会場を埋め尽くした観客三千四十六人の地鳴りにも似た大声援の中、続く十分間の最終決定戦へ。前半を7対8で折り返す手に汗握る展開に、ブースターの祈りがこもった「ゴーゴーレイクス」の掛け声と選手の執念のプレーが一体化し、20対13と勝利を引き寄せた。
大津市出身の岡田優選手は「こんなに勝ちたいと思った試合はなかった。本当にいいチームに入ったと感じた」と、滋賀での勝利の重みをかみしめた。
「可能性で終わらせるのではなく、できるということを見せたい一心だった」と振り返る闘将・藤原選手が、仲間へ伝え続けてきたのは“お互いに尊敬し尊重し合うこと”。一つのチームとして戦う原点を見失わなければ「無敵だと思っている。この勢いでいけば二連勝し、最後に勝つ自信はある」と、見つめる先は優勝のみ。
その前に立ちはだかる優勝経験を持つ強敵・沖縄との一戦。根間洋一ヘッドコーチ代行は「沖縄はディフェンスのポイントが絞りにくいトライアングルオフェンス。(レイクスの選手は)ボールを持っていないときのビジョンが高いレベルで求められる」と分析。王者の称号を手に入れ、真に戦うチームへと進化を遂げる戦いがいよいよ始まる。試合開始時刻は、両日とも午後一時。
●ブースター感謝祭●
沖縄戦の壮行会を兼ねた「復興支援チャリティーブースター感謝祭」が四日に県立体育館で開かれ、チームの支柱の一つであるブースター約三百人と全選手が交流しながら優勝への思いを共有した。
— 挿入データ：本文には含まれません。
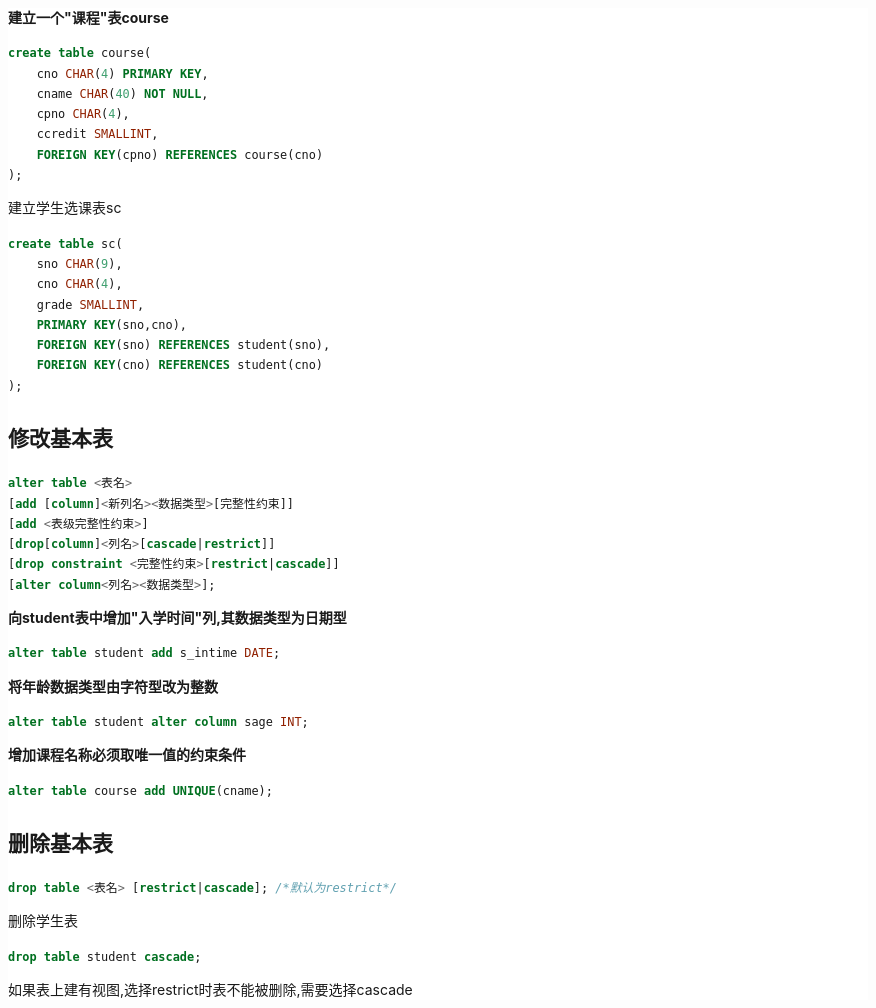 **建立一个"课程"表course**
```sql
create table course(
    cno CHAR(4) PRIMARY KEY,
    cname CHAR(40) NOT NULL,
    cpno CHAR(4),
    ccredit SMALLINT,
    FOREIGN KEY(cpno) REFERENCES course(cno)
);
```

建立学生选课表sc
```sql
create table sc(
    sno CHAR(9),
    cno CHAR(4),
    grade SMALLINT,
    PRIMARY KEY(sno,cno),
    FOREIGN KEY(sno) REFERENCES student(sno),
    FOREIGN KEY(cno) REFERENCES student(cno)
);
```

## 修改基本表
```sql
alter table <表名>
[add [column]<新列名><数据类型>[完整性约束]]
[add <表级完整性约束>]
[drop[column]<列名>[cascade|restrict]]
[drop constraint <完整性约束>[restrict|cascade]]
[alter column<列名><数据类型>];
```

**向student表中增加"入学时间"列,其数据类型为日期型**
```sql
alter table student add s_intime DATE;
```

**将年龄数据类型由字符型改为整数**
```sql
alter table student alter column sage INT;
```

**增加课程名称必须取唯一值的约束条件**
```sql
alter table course add UNIQUE(cname);
```

## 删除基本表
```sql
drop table <表名> [restrict|cascade]; /*默认为restrict*/
```

删除学生表
```sql
drop table student cascade;
```
如果表上建有视图,选择restrict时表不能被删除,需要选择cascade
全選手がマニフェストの達成度を報告し、参加者からの質問にも応じた。選手と参加者が一緒になってモップレースやフリースロー対決なども楽しみ、試合とは異なる選手たちのお茶目な一面が垣間見え、会場は終始笑い声で包まれた。
また、仙台89ERSへの義援金と県内の地域振興に役立てるための“オークション”も行われ、選手愛用のユニフォームやシューズがブースターの手に渡った。
憧れの選手に質問できるとは思っていなかったため思わず抱き合って歓声を上げた金森久美子さんと娘の彩花さんは「一日はドラマのストーリーを見ているような感動的で最高の試合だった。底力のあるチームなので、自分たちの力を信じ、気負わず戦ってきてほしい」と、再び喜びを分かち合える瞬間を待ち望んでいる。